> **Exercise goal**
Would you return each record that follows word for word, without its pictures?

Data items
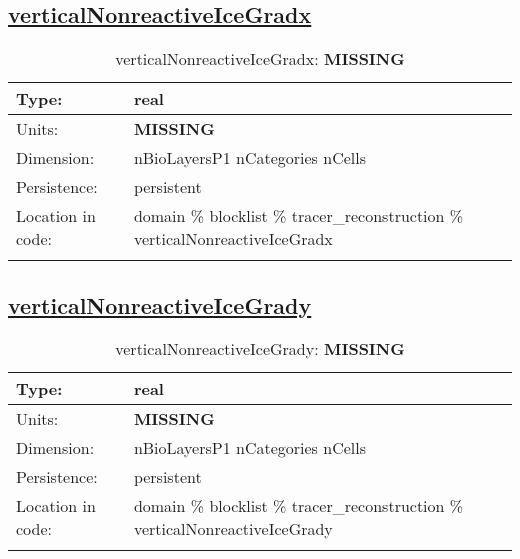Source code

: \subsection[verticalNonreactiveIceGradx]{\hyperref[sec:var_tab_tracer_reconstruction]{verticalNonreactiveIceGradx}}
\label{subsec:var_sec_tracer_reconstruction_verticalNonreactiveIceGradx}
\begin{center}
\begin{longtable}{| p{2.0in} | p{4.0in} |}
        \hline 
        Type: & real \\
        \hline 
        Units: & {\bf \color{red} MISSING} \\
        \hline 
        Dimension: & nBioLayersP1 nCategories nCells \\
        \hline 
        Persistence: & persistent \\
        \hline 
         Location in code: & domain \% blocklist \% tracer\_reconstruction \% verticalNonreactiveIceGradx \\
         \hline 
    \caption{verticalNonreactiveIceGradx: {\bf \color{red} MISSING}}
\end{longtable}
\end{center}
\subsection[verticalNonreactiveIceGrady]{\hyperref[sec:var_tab_tracer_reconstruction]{verticalNonreactiveIceGrady}}
\label{subsec:var_sec_tracer_reconstruction_verticalNonreactiveIceGrady}
\begin{center}
\begin{longtable}{| p{2.0in} | p{4.0in} |}
        \hline 
        Type: & real \\
        \hline 
        Units: & {\bf \color{red} MISSING} \\
        \hline 
        Dimension: & nBioLayersP1 nCategories nCells \\
        \hline 
        Persistence: & persistent \\
        \hline 
         Location in code: & domain \% blocklist \% tracer\_reconstruction \% verticalNonreactiveIceGrady \\
         \hline 
    \caption{verticalNonreactiveIceGrady: {\bf \color{red} MISSING}}
\end{longtable}
\end{center}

> **Answer**
Source code

: \subsection[verticalNonreactiveIceGradx]{\hyperref[sec:var_tab_tracer_reconstruction]{verticalNonreactiveIceGradx}}
\label{subsec:var_sec_tracer_reconstruction_verticalNonreactiveIceGradx}
\begin{center}
\begin{longtable}{| p{2.0in} | p{4.0in} |}
        \hline 
        Type: & real \\
        \hline 
        Units: & {\bf \color{red} MISSING} \\
        \hline 
        Dimension: & nBioLayersP1 nCategories nCells \\
        \hline 
        Persistence: & persistent \\
        \hline 
         Location in code: & domain \% blocklist \% tracer\_reconstruction \% verticalNonreactiveIceGradx \\
         \hline 
    \caption{verticalNonreactiveIceGradx: {\bf \color{red} MISSING}}
\end{longtable}
\end{center}
\subsection[verticalNonreactiveIceGrady]{\hyperref[sec:var_tab_tracer_reconstruction]{verticalNonreactiveIceGrady}}
\label{subsec:var_sec_tracer_reconstruction_verticalNonreactiveIceGrady}
\begin{center}
\begin{longtable}{| p{2.0in} | p{4.0in} |}
        \hline 
        Type: & real \\
        \hline 
        Units: & {\bf \color{red} MISSING} \\
        \hline 
        Dimension: & nBioLayersP1 nCategories nCells \\
        \hline 
        Persistence: & persistent \\
        \hline 
         Location in code: & domain \% blocklist \% tracer\_reconstruction \% verticalNonreactiveIceGrady \\
         \hline 
    \caption{verticalNonreactiveIceGrady: {\bf \color{red} MISSING}}
\end{longtable}
\end{center}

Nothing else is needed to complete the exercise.